Court Opinion

ID: 6436095
Source: CourtListenerOpinion
Date Created: 2022-06-25 12:12:37.213043+00
Date Added: 2024-06-11T15:52:23.732428
License: Public Domain

Crosby, J.
This is an action of contract to recover damages on account of the defendant’s refusal to accept and to pay for certain sugar, alleged to have been tendered by the plaintiff to the defendant under a written contract. The case was tried before a judge of the Superior Court, without a jury, who found for the plaintiff, and the case is before us on the defendant’s exceptions to the refusal of the judge to make certain findings and rulings.
The contract was dated April 29, 1920, and provided that the plaintiff should sell to the defendant, about one hundred tons of white Java sugar at twenty-two and one half cents a pound duty paid to be delivered “ex dock or ex store New York, Seller’s Option. No arrival no sale. . . . Shipment to be made approximately as follows: —
*107“50 tons April/May Seller’s Option
50 tons July “
from the Island of Java.” Payment was to be made in cash upon presentation of delivery order or warehouse receipt. The contract also contained the following provision: “Should any unforeseen circumstances such as accidents, stress of weather, etc., prevent the steamer or steamers hereafter declared, against this contract from clearing within the time specified above, and the sellers or their Agents be unable to supply other tonnage of equal character and capacity, the buyer has the option of cancelling such portion of this contract, as has not cleared within the time specified above or taking the Sugar for later shipment without claiming damages and their decision is to be given immediately on advice from sellers that delay has occurred.” The April/May shipment was accepted and paid for, and the only question is, whether the plaintiff committed any breach of the contract which justified the defendant in refusing to accept the fifty tons to be shipped in July.

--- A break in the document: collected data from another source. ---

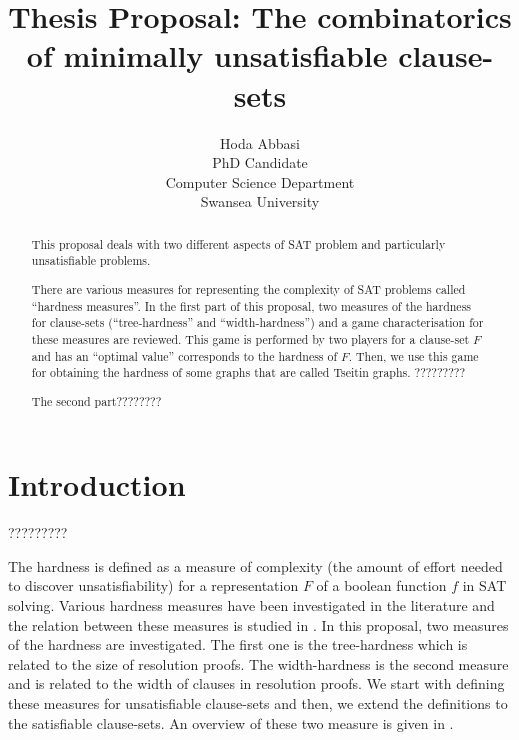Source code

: \documentclass{report}
\begin{document}
\title{Thesis Proposal: The combinatorics of minimally unsatisfiable clause-sets
       }

\author{Hoda Abbasi\\
        PhD Candidate\\
        Computer Science Department\\
        Swansea University\\}
\maketitle


\begin{abstract}
This proposal deals with two different aspects of SAT problem and particularly unsatisfiable problems. 

There are various measures for representing the complexity of SAT problems called ``hardness measures''. In the first part of this proposal, two measures of the hardness for clause-sets (``tree-hardness'' and ``width-hardness'') and a game characterisation for these measures are reviewed. This game is performed by two players for a clause-set $F$ and has an ``optimal value'' corresponds to the hardness of $F$. Then, we use this game for obtaining the hardness of some graphs that are called Tseitin graphs. ?????????

The second part????????

\end{abstract}

\tableofcontents
\chapter{Introduction}
\label{cha:intro}

?????????

The hardness is defined as a measure of complexity (the amount of effort needed to discover unsatisfiability) for a representation $F$ of a boolean function $f$ in SAT solving. Various hardness measures have been investigated in the literature and the relation between these measures is studied in \cite{BeyersdorffGwynneKullmann2013PHPER,BeyersdorffKullmann2014PHP,GwynneKullmann2013GoodRepresentationsIIex}. In this proposal, two measures of the hardness are investigated. The first one is the tree-hardness which is related to the size of resolution proofs. The width-hardness is the second measure and is related to the width of clauses in resolution proofs. We start with defining these measures for unsatisfiable clause-sets and then, we extend the definitions to the satisfiable clause-sets. An overview of these two measure is given in \cite{BeyersdorffGwynneKullmann2013PHPER,BeyersdorffKullmann2014PHP,?? }.
\end{document}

On September 3, 1920, the plaintiff wrote the defendant he was informed that the sugar to be shipped in July had been shipped on the steamship Karimoen,"but that “This information is given with the usual reservation for possible errors and corrections.” On September 28, 1920, the defendant learned that the Karimoen did not clear from Java until August 14; and by letter of the same date so notified the plaintiff, and stated that the sugar would not reach New York until the middle of October, and for that reason it can-celled the order. On September 29, 1920, the plaintiff wrote to the defendant he had learned that through unforeseen circumstances the Karimoen did not clear Java until August 14, and offered immediately to deliver to the defendant from a warehouse in New York Java sugar in compliance with the contract, and in place of the fifty tons which should have been shipped in July. On the following day (September 30) the plaintiff by letter offered to deliver sugar shipped on the steamship Madioen which cleared a port in Java on July 13, and which had arrived in New York; or from the steamship Siletz, which cleared a port in Java on July 5, but which had not arrived in New York; and requested the defendant to advise which delivery it preferred. The defendant refused to accept sugar from either steamer, and the plaintiff made a tender of sugar from the Madioen, which was refused.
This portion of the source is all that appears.